[Input data — start]

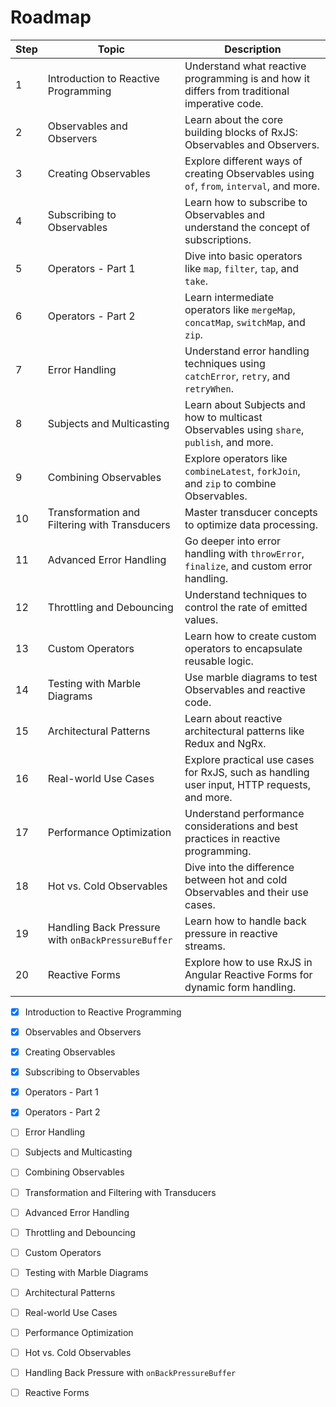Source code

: # Roadmap

| Step | Topic                                               | Description                                                                                   |
|------|-----------------------------------------------------|-----------------------------------------------------------------------------------------------|
| 1    | Introduction to Reactive Programming               | Understand what reactive programming is and how it differs from traditional imperative code.  |
| 2    | Observables and Observers                          | Learn about the core building blocks of RxJS: Observables and Observers.                     |
| 3    | Creating Observables                               | Explore different ways of creating Observables using `of`, `from`, `interval`, and more.     |
| 4    | Subscribing to Observables                         | Learn how to subscribe to Observables and understand the concept of subscriptions.          |
| 5    | Operators - Part 1                                | Dive into basic operators like `map`, `filter`, `tap`, and `take`.                            |
| 6    | Operators - Part 2                                | Learn intermediate operators like `mergeMap`, `concatMap`, `switchMap`, and `zip`.           |
| 7    | Error Handling                                    | Understand error handling techniques using `catchError`, `retry`, and `retryWhen`.           |
| 8    | Subjects and Multicasting                         | Learn about Subjects and how to multicast Observables using `share`, `publish`, and more.    |
| 9    | Combining Observables                             | Explore operators like `combineLatest`, `forkJoin`, and `zip` to combine Observables.         |
| 10   | Transformation and Filtering with Transducers     | Master transducer concepts to optimize data processing.                                      |
| 11   | Advanced Error Handling                           | Go deeper into error handling with `throwError`, `finalize`, and custom error handling.      |
| 12   | Throttling and Debouncing                         | Understand techniques to control the rate of emitted values.                                 |
| 13   | Custom Operators                                  | Learn how to create custom operators to encapsulate reusable logic.                          |
| 14   | Testing with Marble Diagrams                       | Use marble diagrams to test Observables and reactive code.                                   |
| 15   | Architectural Patterns                            | Learn about reactive architectural patterns like Redux and NgRx.                              |
| 16   | Real-world Use Cases                              | Explore practical use cases for RxJS, such as handling user input, HTTP requests, and more.   |
| 17   | Performance Optimization                          | Understand performance considerations and best practices in reactive programming.             |
| 18   | Hot vs. Cold Observables                          | Dive into the difference between hot and cold Observables and their use cases.               |
| 19   | Handling Back Pressure with `onBackPressureBuffer` | Learn how to handle back pressure in reactive streams.                                       |
| 20   | Reactive Forms                                    | Explore how to use RxJS in Angular Reactive Forms for dynamic form handling.                 |

- [x] Introduction to Reactive Programming
- [x] Observables and Observers
- [x] Creating Observables
- [x] Subscribing to Observables
- [x] Operators - Part 1
- [x] Operators - Part 2
- [ ] Error Handling
- [ ] Subjects and Multicasting
- [ ] Combining Observables
- [ ] Transformation and Filtering with Transducers
- [ ] Advanced Error Handling
- [ ] Throttling and Debouncing
- [ ] Custom Operators
- [ ] Testing with Marble Diagrams
- [ ] Architectural Patterns
- [ ] Real-world Use Cases
- [ ] Performance Optimization
- [ ] Hot vs. Cold Observables
- [ ] Handling Back Pressure with `onBackPressureBuffer`
- [ ] Reactive Forms


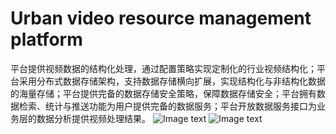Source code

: # Urban video resource management platform
平台提供视频数据的结构化处理，通过配置策略实现定制化的行业视频结构化；平台采用分布式数据存储架构，支持数据存储横向扩展，实现结构化与非结构化数据的海量存储；平台提供完备的数据存储安全策略，保障数据存储安全；平台拥有数据检索、统计与推送功能为用户提供完备的数据服务；平台开放数据服务接口为业务层的数据分析提供视频处理结果。
![Image text](https://github.com/ShapeOfYouSun/Urban-video-resource-management-platform/blob/master/8C19D753-4732-49FC-BD65-36D30C0989F4.png)
![Image text](https://github.com/ShapeOfYouSun/Urban-video-resource-management-platform/blob/master/EC724E37-3445-4F28-9EBF-C4D39B4C6576.png)
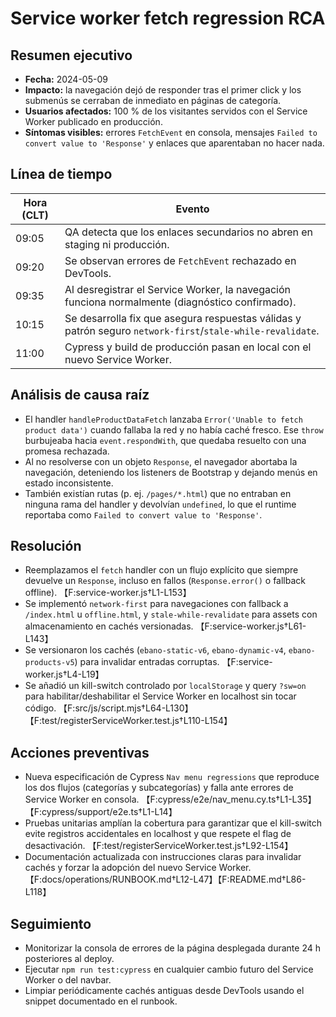 # Service worker fetch regression RCA

## Resumen ejecutivo
- **Fecha:** 2024-05-09
- **Impacto:** la navegación dejó de responder tras el primer click y los submenús se cerraban de inmediato en páginas de categoría.
- **Usuarios afectados:** 100 % de los visitantes servidos con el Service Worker publicado en producción.
- **Síntomas visibles:** errores `FetchEvent` en consola, mensajes `Failed to convert value to 'Response'` y enlaces que aparentaban no hacer nada.

## Línea de tiempo
| Hora (CLT) | Evento |
| --- | --- |
| 09:05 | QA detecta que los enlaces secundarios no abren en staging ni producción. |
| 09:20 | Se observan errores de `FetchEvent` rechazado en DevTools. |
| 09:35 | Al desregistrar el Service Worker, la navegación funciona normalmente (diagnóstico confirmado). |
| 10:15 | Se desarrolla fix que asegura respuestas válidas y patrón seguro `network-first`/`stale-while-revalidate`. |
| 11:00 | Cypress y build de producción pasan en local con el nuevo Service Worker. |

## Análisis de causa raíz
- El handler `handleProductDataFetch` lanzaba `Error('Unable to fetch product data')` cuando fallaba la red y no había caché fresco. Ese `throw` burbujeaba hacia `event.respondWith`, que quedaba resuelto con una promesa rechazada.
- Al no resolverse con un objeto `Response`, el navegador abortaba la navegación, deteniendo los listeners de Bootstrap y dejando menús en estado inconsistente.
- También existían rutas (p. ej. `/pages/*.html`) que no entraban en ninguna rama del handler y devolvían `undefined`, lo que el runtime reportaba como `Failed to convert value to 'Response'`.

## Resolución
- Reemplazamos el `fetch` handler con un flujo explícito que siempre devuelve un `Response`, incluso en fallos (`Response.error()` o fallback offline). 【F:service-worker.js†L1-L153】
- Se implementó `network-first` para navegaciones con fallback a `/index.html` u `offline.html`, y `stale-while-revalidate` para assets con almacenamiento en cachés versionadas. 【F:service-worker.js†L61-L143】
- Se versionaron los cachés (`ebano-static-v6`, `ebano-dynamic-v4`, `ebano-products-v5`) para invalidar entradas corruptas. 【F:service-worker.js†L4-L19】
- Se añadió un kill-switch controlado por `localStorage` y query `?sw=on` para habilitar/deshabilitar el Service Worker en localhost sin tocar código. 【F:src/js/script.mjs†L64-L130】【F:test/registerServiceWorker.test.js†L110-L154】

## Acciones preventivas
- Nueva especificación de Cypress `Nav menu regressions` que reproduce los dos flujos (categorías y subcategorías) y falla ante errores de Service Worker en consola. 【F:cypress/e2e/nav_menu.cy.ts†L1-L35】【F:cypress/support/e2e.ts†L1-L14】
- Pruebas unitarias amplían la cobertura para garantizar que el kill-switch evite registros accidentales en localhost y que respete el flag de desactivación. 【F:test/registerServiceWorker.test.js†L92-L154】
- Documentación actualizada con instrucciones claras para invalidar cachés y forzar la adopción del nuevo Service Worker. 【F:docs/operations/RUNBOOK.md†L12-L47】【F:README.md†L86-L118】

## Seguimiento
- Monitorizar la consola de errores de la página desplegada durante 24 h posteriores al deploy.
- Ejecutar `npm run test:cypress` en cualquier cambio futuro del Service Worker o del navbar.
- Limpiar periódicamente cachés antiguas desde DevTools usando el snippet documentado en el runbook.
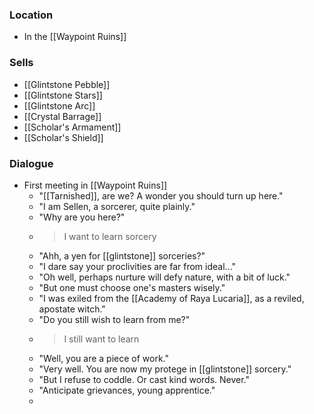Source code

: ### Location
- In the [[Waypoint Ruins]]

### Sells
- [[Glintstone Pebble]]
- [[Glintstone Stars]]
- [[Glintstone Arc]]
- [[Crystal Barrage]]
- [[Scholar's Armament]]
- [[Scholar's Shield]]

### Dialogue
- First meeting in [[Waypoint Ruins]]
	- "[[Tarnished]], are we? A wonder you should turn up here."
	- "I am Sellen, a sorcerer, quite plainly."
	- "Why are you here?"
	- >I want to learn sorcery
	- "Ahh, a yen for [[glintstone]] sorceries?"
	- "I dare say your proclivities are far from ideal..."
	- "Oh well, perhaps nurture will defy nature, with a bit of luck."
	- "But one must choose one's masters wisely."
	- "I was exiled from the [[Academy of Raya Lucaria]], as a reviled, apostate witch."
	- "Do you still wish to learn from me?"
	- >I still want to learn
	- "Well, you are a piece of work."
	- "Very well. You are now my protege in [[glintstone]] sorcery."
	- "But I refuse to coddle. Or cast kind words. Never."
	- "Anticipate grievances, young apprentice."
	- 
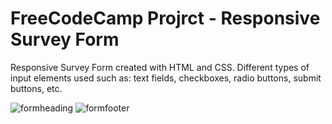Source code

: # FreeCodeCamp Projrct - Responsive Survey Form
 
 
Responsive Survey Form created with HTML and CSS. Different types of input elements used such as: text fields, checkboxes, radio buttons, submit buttons, etc.


![formheading](https://user-images.githubusercontent.com/99952793/155996167-91cfc445-9a0b-431d-a1dc-4adf7a0adbd5.png)
![formfooter](https://user-images.githubusercontent.com/99952793/155996678-becf8951-2402-4f31-a2ff-af5e1ede927b.png)
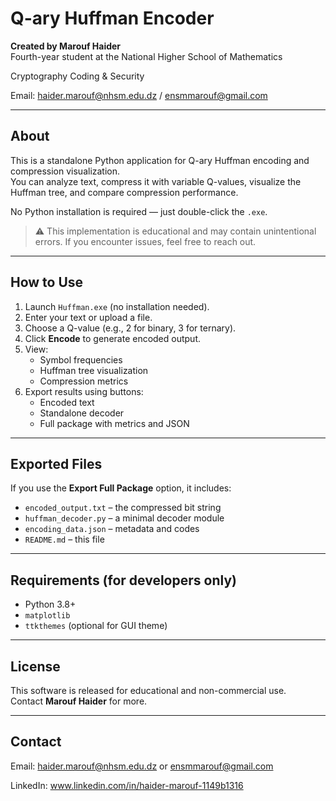 # Q-ary Huffman Encoder

**Created by Marouf Haider**  
Fourth-year student at the National Higher School of Mathematics

Cryptography Coding & Security  

Email: haider.marouf@nhsm.edu.dz / ensmmarouf@gmail.com

---

## About

This is a standalone Python application for Q-ary Huffman encoding and compression visualization.  
You can analyze text, compress it with variable Q-values, visualize the Huffman tree, and compare compression performance.

No Python installation is required — just double-click the `.exe`.

> ⚠️ This implementation is educational and may contain unintentional errors.
> If you encounter issues, feel free to reach out.
---

## How to Use

1. Launch `Huffman.exe` (no installation needed).
2. Enter your text or upload a file.
3. Choose a Q-value (e.g., 2 for binary, 3 for ternary).
4. Click **Encode** to generate encoded output.
5. View:
   - Symbol frequencies
   - Huffman tree visualization
   - Compression metrics
6. Export results using buttons:
   - Encoded text
   - Standalone decoder
   - Full package with metrics and JSON

---

## Exported Files

If you use the **Export Full Package** option, it includes:
- `encoded_output.txt` – the compressed bit string
- `huffman_decoder.py` – a minimal decoder module
- `encoding_data.json` – metadata and codes
- `README.md` – this file

---

## Requirements (for developers only)

- Python 3.8+
- `matplotlib`
- `ttkthemes` (optional for GUI theme)

---

## License

This software is released for educational and non-commercial use.  
Contact **Marouf Haider** for more.

---
## Contact

Email: haider.marouf@nhsm.edu.dz or ensmmarouf@gmail.com

LinkedIn: www.linkedin.com/in/haider-marouf-1149b1316
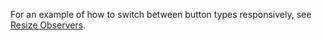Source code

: For an example of how to switch between button types responsively, see [Resize Observers](#resize-observers).
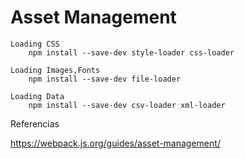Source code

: # Asset Management

	Loading CSS
		npm install --save-dev style-loader css-loader	
	
	Loading Images,Fonts
		npm install --save-dev file-loader

	Loading Data
		npm install --save-dev csv-loader xml-loader
	


Referencias 

https://webpack.js.org/guides/asset-management/


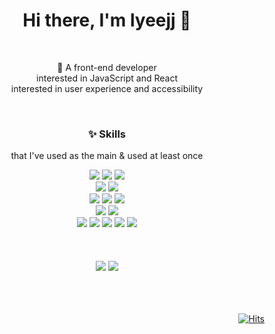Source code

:<h1 align="center">Hi there, I'm lyeejj 👏</h1>
<br/>

<div align="center">
  <p>🌱 A front-end developer<br/>interested in JavaScript and React 
    <br/>interested in user experience and accessibility</p>
</div>
<br/>

<h3 align="center">✨ Skills</h3><p align="center">that I've used as the main & used at least once</p>
<div display="flex" flex-direction="column" align="center">
  <img src="https://img.shields.io/badge/html5-E34F26?style=for-the-badge&logo=html5&logoColor=white"> 
  <img src="https://img.shields.io/badge/css3-1572B6?style=for-the-badge&logo=css3&logoColor=white"> 
  <img src="https://img.shields.io/badge/javascript-F7DF1E?style=for-the-badge&logo=javascript&logoColor=black"> 
  <br/>
  <img src="https://img.shields.io/badge/react-61DAFB?style=for-the-badge&logo=react&logoColor=black"> 
  <img src="https://img.shields.io/badge/typescript-3178C6?style=for-the-badge&logo=typescript&logoColor=white"> 
  <br/>
  <img src="https://img.shields.io/badge/tailwind%20css-06B6D4?style=for-the-badge&logo=tailwind%20css&logoColor=white">
  <img src="https://img.shields.io/badge/styled%20components-DB7093?style=for-the-badge&logo=styled%20components&logoColor=white">
  <img src="https://img.shields.io/badge/scss-CC6699?style=for-the-badge&logo=sass&logoColor=white">
  <br/>
  <img src="https://img.shields.io/badge/eslint-4B32C3?style=for-the-badge&logo=eslint&logoColor=white"> 
  <img src="https://img.shields.io/badge/prettier-F7B93E?style=for-the-badge&logo=prettier&logoColor=black">
  <br/>
  <img src="https://img.shields.io/badge/mysql-4479A1?style=for-the-badge&logo=git&logoColor=white">
  <img src="https://img.shields.io/badge/firebase-FFCA28?style=for-the-badge&logo=firebase&logoColor=black">
  <img src="https://img.shields.io/badge/jquery-0769AD?style=for-the-badge&logo=jquery&logoColor=white">
  <img src="https://img.shields.io/badge/git-F05032?style=for-the-badge&logo=git&logoColor=white">
  <img src="https://img.shields.io/badge/github-181717?style=for-the-badge&logo=github&logoColor=white">
</div>

<br/>
<br/>
<br/>

<div align="center">
  <img src="https://github-readme-stats.vercel.app/api?username=lyeejj&hide_rank=true&hide=stars&theme=vue&show_icons=true"/>
  <img src="https://github-readme-stats.vercel.app/api/top-langs/?username=lyeejj&theme=vue&layout=compact"/>
</div>

<br/>
<br/>
<br/>

<div align="right">
  
[![Hits](https://hits.seeyoufarm.com/api/count/incr/badge.svg?url=https%3A%2F%2Fgithub.com%2Flyeejj&count_bg=%2379C83D&title_bg=%23C0C0C0&icon=&icon_color=%23E7E7E7&title=hits&edge_flat=false)](https://github.com/lyeejj)
  
</div>
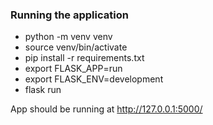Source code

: ### Running the application

- python -m venv venv
- source venv/bin/activate
- pip install -r requirements.txt
- export FLASK_APP=run
- export FLASK_ENV=development
- flask run

App should be running at http://127.0.0.1:5000/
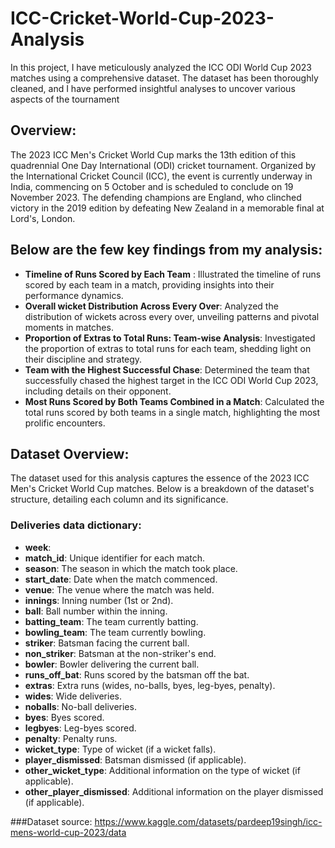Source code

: # ICC-Cricket-World-Cup-2023-Analysis
In this project, I have meticulously analyzed the ICC ODI World Cup 2023 matches using a comprehensive dataset. The dataset has been thoroughly cleaned, and I have performed insightful analyses to uncover various aspects of the tournament
## Overview:
The 2023 ICC Men's Cricket World Cup marks the 13th edition of this quadrennial One Day International (ODI) cricket tournament. Organized by the International Cricket Council (ICC), the event is currently underway in India, commencing on 5 October and is scheduled to conclude on 19 November 2023. The defending champions are England, who clinched victory in the 2019 edition by defeating New Zealand in a memorable final at Lord's, London.

## Below are the few key findings from my analysis:
- **Timeline of Runs Scored by Each Team** : Illustrated the timeline of runs scored by each team in a match, providing insights into their performance dynamics.
- **Overall wicket Distribution Across Every Over**: Analyzed the distribution of wickets across every over, unveiling patterns and pivotal moments in matches.
- **Proportion of Extras to Total Runs: Team-wise Analysis**: Investigated the proportion of extras to total runs for each team, shedding light on their discipline and strategy.
- **Team with the Highest Successful Chase**: Determined the team that successfully chased the highest target in the ICC ODI World Cup 2023, including details on their opponent.
- **Most Runs Scored by Both Teams Combined in a Match**: Calculated the total runs scored by both teams in a single match, highlighting the most prolific encounters.

## Dataset Overview:
The dataset used for this analysis captures the essence of the 2023 ICC Men's Cricket World Cup matches. Below is a breakdown of the dataset's structure, detailing each column and its significance.

### Deliveries data dictionary:
- **week**:
- **match_id**: Unique identifier for each match.
- **season**: The season in which the match took place.
- **start_date**: Date when the match commenced.
- **venue**: The venue where the match was held.
- **innings**: Inning number (1st or 2nd).
- **ball**: Ball number within the inning.
- **batting_team**: The team currently batting.
- **bowling_team**: The team currently bowling.
- **striker**: Batsman facing the current ball.
- **non_striker**: Batsman at the non-striker's end.
- **bowler**: Bowler delivering the current ball.
- **runs_off_bat**: Runs scored by the batsman off the bat.
- **extras**: Extra runs (wides, no-balls, byes, leg-byes, penalty).
- **wides**: Wide deliveries.
- **noballs**: No-ball deliveries.
- **byes**: Byes scored.
- **legbyes**: Leg-byes scored.
- **penalty**: Penalty runs.
- **wicket_type**: Type of wicket (if a wicket falls).
- **player_dismissed**: Batsman dismissed (if applicable).
- **other_wicket_type**: Additional information on the type of wicket (if applicable).
- **other_player_dismissed**: Additional information on the player dismissed (if applicable).

###Dataset source: https://www.kaggle.com/datasets/pardeep19singh/icc-mens-world-cup-2023/data
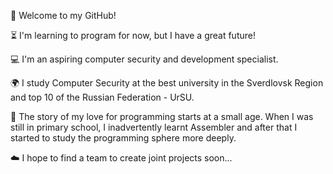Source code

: 👋 Welcome to my GitHub!

⏳ I'm learning to program for now, but I have a great future!

💻 I'm an aspiring computer security and development specialist.

🌍 I study Computer Security at the best university in the Sverdlovsk Region and top 10 of the Russian Federation - UrSU.

📕 The story of my love for programming starts at a small age. When I was still in primary school, I inadvertently learnt Assembler and after that I started to study the programming sphere more deeply.

☁️ I hope to find a team to create joint projects soon...
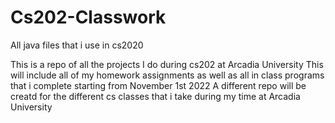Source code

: # Cs202-Classwork
All java files that i use in cs2020

This is a repo of all the projects I do during cs202 at Arcadia University
This will include all of my homework assignments as well as all in class programs that i complete starting from November 1st 2022
A different repo will be creatd for the different cs classes that i take during my time at Arcadia University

[Input data — finish]

Work instructions – Scan the records above for the word "Transformation". Show each line in which it appears.

Solved problem –
| 10   | Transformation and Filtering with Transducers     | Master transducer concepts to optimize data processing.                                      |
- [ ] Transformation and Filtering with Transducers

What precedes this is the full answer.